Done. It’s in my fork of the repository; will push upstream soon (see below). Currently one Selector + Validators that does time, linear and angular units is in my last push to my repository. I could separate all those to make each individual one simpler?
Note: I offsetted the selector by +0.1 and gave it specified families. I could imagine the data about eg. FPS is not that important when doing look development so it could skip collecting it there? Seems to work fine. Let me know what you think about this.
Your proposed formats seems fine, let’s give it a go. Would you like to use your maya-capture scripts for the Extractor? If so, want to give that a go? Or do we strip the one from Pyblish Napoleon?
Let’s start with a simple one and expand as we define our needs along the way.
Looks good to me. Would love to know what others think about this? Any preferences or comments on how to do versioning?
How would I exclude that folder from a push to that repo if it’s in the commits of my own? (Any simple way?) I’ll do a clean-up over this weekend but would love to know the strategy with git there. Thanks in advance.
I think the point is more or less whether the validator is abstract enough (for now) to be validated without getting data from a database (eg. character must be 1.80 meters). From our studio’s workflow we iterate over models as we progress (both in size and shape) so validating a height would be very hard to do. I understand the different between working on a character and accidentally making him 18 centimeters or 180 meters. But you wouldn’t know if the character is supposed to be a mouse or a giant without setting limitations to your workflow. I’d love to hear about how you’d solve it always with this scenario.
It’s not that much an issue of writing the validator, but more deciding when it’s wrong or how you’re validating it without having the user to push in some sort of information about the size of the character.
Excellent, looks good. There are some things that would be very well suited for a discussion over a pull-request so we can mark out code and keep it in the GitHub history, the commit itself is also well suited for a pull-request alone.
Rather than reshuffling your local fork, what I would suggest is this.
Keep your local repo, but rename it
Delete your GitHub fork
Re-fork
Put your last changes into the new fork
Pull-request
Then use your local renamed repo as reference and start pull-requesting. It won’t be many requests until we’ve done a complete merge, and that way you can more easily separate your todo directory too.

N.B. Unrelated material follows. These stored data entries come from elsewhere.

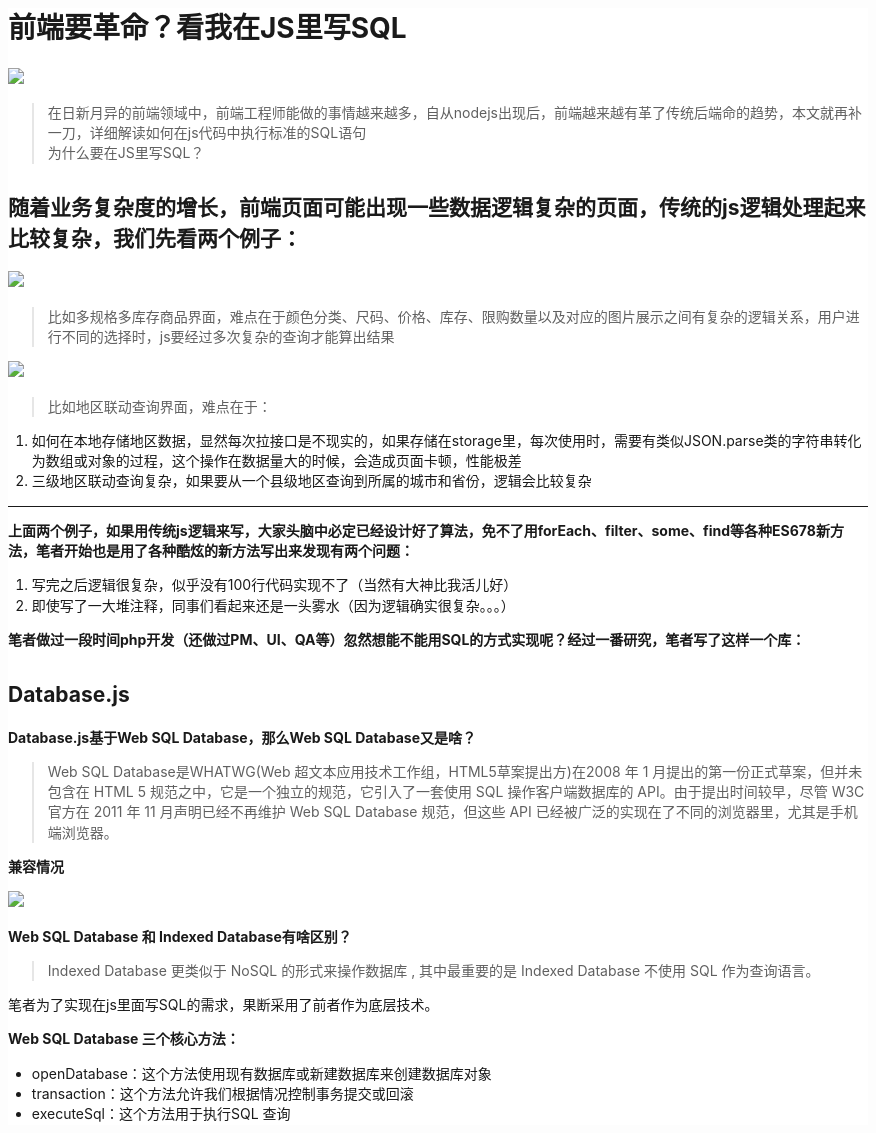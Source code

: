 # 前端要革命？看我在JS里写SQL

![](https://pic3.zhimg.com/v2-f2d286071add3de4cf43464d0075e594_b.jpg)

> 在日新月异的前端领域中，前端工程师能做的事情越来越多，自从nodejs出现后，前端越来越有革了传统后端命的趋势，本文就再补一刀，详细解读如何在js代码中执行标准的SQL语句  
> 为什么要在JS里写SQL？

## 随着业务复杂度的增长，前端页面可能出现一些数据逻辑复杂的页面，传统的js逻辑处理起来比较复杂，我们先看两个例子：

![](https://pic2.zhimg.com/v2-40d4bf3b549a272d8232d8fff48c6f17_b.jpg)

> 比如多规格多库存商品界面，难点在于颜色分类、尺码、价格、库存、限购数量以及对应的图片展示之间有复杂的逻辑关系，用户进行不同的选择时，js要经过多次复杂的查询才能算出结果

![](https://pic4.zhimg.com/v2-780e6e153a3f457b148776194b585b6a_b.jpg)

> 比如地区联动查询界面，难点在于：

1.  如何在本地存储地区数据，显然每次拉接口是不现实的，如果存储在storage里，每次使用时，需要有类似JSON.parse类的字符串转化为数组或对象的过程，这个操作在数据量大的时候，会造成页面卡顿，性能极差
2.  三级地区联动查询复杂，如果要从一个县级地区查询到所属的城市和省份，逻辑会比较复杂

* * *

**上面两个例子，如果用传统js逻辑来写，大家头脑中必定已经设计好了算法，免不了用forEach、filter、some、find等各种ES678新方法，笔者开始也是用了各种酷炫的新方法写出来发现有两个问题：**

1.  写完之后逻辑很复杂，似乎没有100行代码实现不了（当然有大神比我活儿好）
2.  即使写了一大堆注释，同事们看起来还是一头雾水（因为逻辑确实很复杂。。。）

**笔者做过一段时间php开发（还做过PM、UI、QA等）忽然想能不能用SQL的方式实现呢？经过一番研究，笔者写了这样一个库：**

## Database.js

**Database.js基于Web SQL Database，那么Web SQL Database又是啥？**

> Web SQL Database是WHATWG(Web 超文本应用技术工作组，HTML5草案提出方)在2008 年 1 月提出的第一份正式草案，但并未包含在 HTML 5 规范之中，它是一个独立的规范，它引入了一套使用 SQL 操作客户端数据库的 API。由于提出时间较早，尽管 W3C 官方在 2011 年 11 月声明已经不再维护 Web SQL Database 规范，但这些 API 已经被广泛的实现在了不同的浏览器里，尤其是手机端浏览器。

**兼容情况**

![](https://pic4.zhimg.com/v2-e8d89cd43c75db06270a0a993f1dc789_b.jpg)

**Web SQL Database 和 Indexed Database有啥区别？**

> Indexed Database 更类似于 NoSQL 的形式来操作数据库 , 其中最重要的是 Indexed Database 不使用 SQL 作为查询语言。

笔者为了实现在js里面写SQL的需求，果断采用了前者作为底层技术。

**Web SQL Database 三个核心方法：**

*   openDatabase：这个方法使用现有数据库或新建数据库来创建数据库对象
*   transaction：这个方法允许我们根据情况控制事务提交或回滚
*   executeSql：这个方法用于执行SQL 查询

Could do, I can implement that, no problem. It’s the .gif I’m not sure of how to manage as I’ve never created any via scripting/command-line before. But I’ll have a look.
Validating height
I can understand your line of thinking @mkolar and @BigRoy, but if you give me a chance, I’ll show you how this can work across the board. Me explaining things in a general enough fashion isn’t going to get us anywhere.
In summary, I aim for:
Anyone to install Magenta and start using it with no coding
Have Magenta to be applicable to any production matching the requirements we nailed down in the beginning of this thread. (See “Narrow focus”)
And yes, I can see this work with a validator for height.
@Mahmoodreza_Aarabi is putting on the riggers hat and is getting to work with Ben this weekend. So basically, he’s got dibs.
The idea is that we’ll push out a rig, like we did the model, and find things about it to use or write validators for. When we’re done, it should be near impossible to publish a rig that doesn’t meet the exact criteria of the project, and any rigger should be getting enough information out of the plug-ins that he won’t need to go to anyone for help with non-technical issues.
@BigRoy, I think the first showstopper he will encounter is the low subdivisions of the arms, could you push out an updated version for that so that he can get started?